How to shift utilities from shortsighted to long-range grid planning

FERC’s order, focused on long-range, collaborative grid planning, will also have to contend with the incentive for individual utilities to simply build transmission projects within their own service territories — and thus, earn guaranteed profits.

Over the past decade, projects proposed by individual utilities to meet near-term reliability needs have become by far the most common type of transmission investments across the country, according to analysis by Brattle Group.

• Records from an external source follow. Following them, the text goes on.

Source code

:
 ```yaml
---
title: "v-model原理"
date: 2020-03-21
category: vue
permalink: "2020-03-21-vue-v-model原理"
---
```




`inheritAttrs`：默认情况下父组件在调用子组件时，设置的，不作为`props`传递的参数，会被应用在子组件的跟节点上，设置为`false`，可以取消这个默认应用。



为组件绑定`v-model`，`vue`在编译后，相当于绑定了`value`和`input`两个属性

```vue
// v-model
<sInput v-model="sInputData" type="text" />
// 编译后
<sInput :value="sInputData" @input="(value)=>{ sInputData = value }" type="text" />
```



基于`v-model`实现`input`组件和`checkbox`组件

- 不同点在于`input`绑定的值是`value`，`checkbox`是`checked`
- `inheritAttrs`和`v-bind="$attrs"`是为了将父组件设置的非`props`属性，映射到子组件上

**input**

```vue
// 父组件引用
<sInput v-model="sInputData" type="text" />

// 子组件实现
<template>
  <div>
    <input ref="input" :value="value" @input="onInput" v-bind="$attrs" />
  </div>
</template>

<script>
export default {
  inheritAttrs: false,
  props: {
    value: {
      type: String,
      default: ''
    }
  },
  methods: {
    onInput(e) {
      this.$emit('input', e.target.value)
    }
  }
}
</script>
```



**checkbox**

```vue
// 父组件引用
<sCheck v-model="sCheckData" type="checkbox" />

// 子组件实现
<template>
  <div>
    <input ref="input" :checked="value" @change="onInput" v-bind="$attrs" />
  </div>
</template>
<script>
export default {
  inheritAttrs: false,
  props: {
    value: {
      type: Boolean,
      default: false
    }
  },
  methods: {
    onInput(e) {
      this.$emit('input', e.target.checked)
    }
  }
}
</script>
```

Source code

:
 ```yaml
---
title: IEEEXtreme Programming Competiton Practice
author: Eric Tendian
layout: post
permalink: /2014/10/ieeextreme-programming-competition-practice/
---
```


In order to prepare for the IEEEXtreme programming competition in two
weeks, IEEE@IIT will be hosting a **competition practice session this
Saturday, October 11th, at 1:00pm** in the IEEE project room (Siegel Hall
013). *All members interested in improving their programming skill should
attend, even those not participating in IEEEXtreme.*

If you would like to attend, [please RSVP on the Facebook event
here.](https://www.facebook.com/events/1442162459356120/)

U.S. transmission investments have been on the rise over the past decade, from a little over $10 billion per year in 2010 to between $20 billion and $25 billion per year from 2017 to 2022, the engineering consulting firm found.

But of those investments, more than 90 percent have been “justified solely based on reliability needs without benefit-cost analysis,” and “very few projects are justified based on economics and overall cost savings.” In other words, utilities aren’t taking on complex projects that aim to make the grid more economically efficient.

Utilities can propose and win state regulator approval for these smaller-scale projects without triggering federal requirements to open them up to competitive procurement. And if the projects are based solely on solving reliability problems, they can sometimes avoid analysis of whether the costs they add to their customers’ bills represent the best “bang for the buck” compared with more well-planned alternatives.

That’s good for utilities’ bottom lines, since they earn a guaranteed rate of return on these capital investments. But it may well be a losing proposition for their customers on cost and reliability terms.

That’s the argument brought to FERC last year by a consortium of utility customer advocates and free-market think tank R Street. As Devin Hartman, director of R Street’s energy and environmental team, wrote in a blog post last week, the preponderance of small-scale and locally oriented investments has “eroded billions of dollars in net benefits to consumers and suppressed lower-cost generation and transmission development.”

“It’s critical for people to recognize that the status quo of not doing regional planning better is doing more local and uneconomic transmission development into perpetuity,” Hartman said in an interview with Canary Media. “That’s untenable from a consumer perspective, and it also does not give you the level of reliability you need.”

FERC Order 1920 doesn’t directly bar these kinds of projects, since they may well be vital for ensuring grid reliability. But Gramlich of Grid Strategies pointed out “a few ways in which this perverse incentive regarding local versus regional transmission is remedied” in the order.

First, the order lays out a mandate for regional grid operators to enhance “transparency into those investments,” he said. Second, it requires them to examine opportunities for “rightsizing” projects that utilities have proposed — perhaps to determine if they should be reconfigured or scaled down because a larger regional transmission project will accomplish the goals of the smaller project in a more cost-efficient way.

Gordon of Advanced Energy United described that dynamic through this example: “The longer-term plan may have a bigger line coming in from somewhere else. Maybe that local project doesn't need to be as big, because another line will be coming in to support the region in another way.”

How effective these interventions will be depends on how the utilities and other stakeholders within grid regions end up structuring these transparency and rightsizing prescriptions from FERC. “Utilities are always going to want to do these local reliability projects that are in their control,” Gordon said. “But this plan is certainly trying to get us away from that.”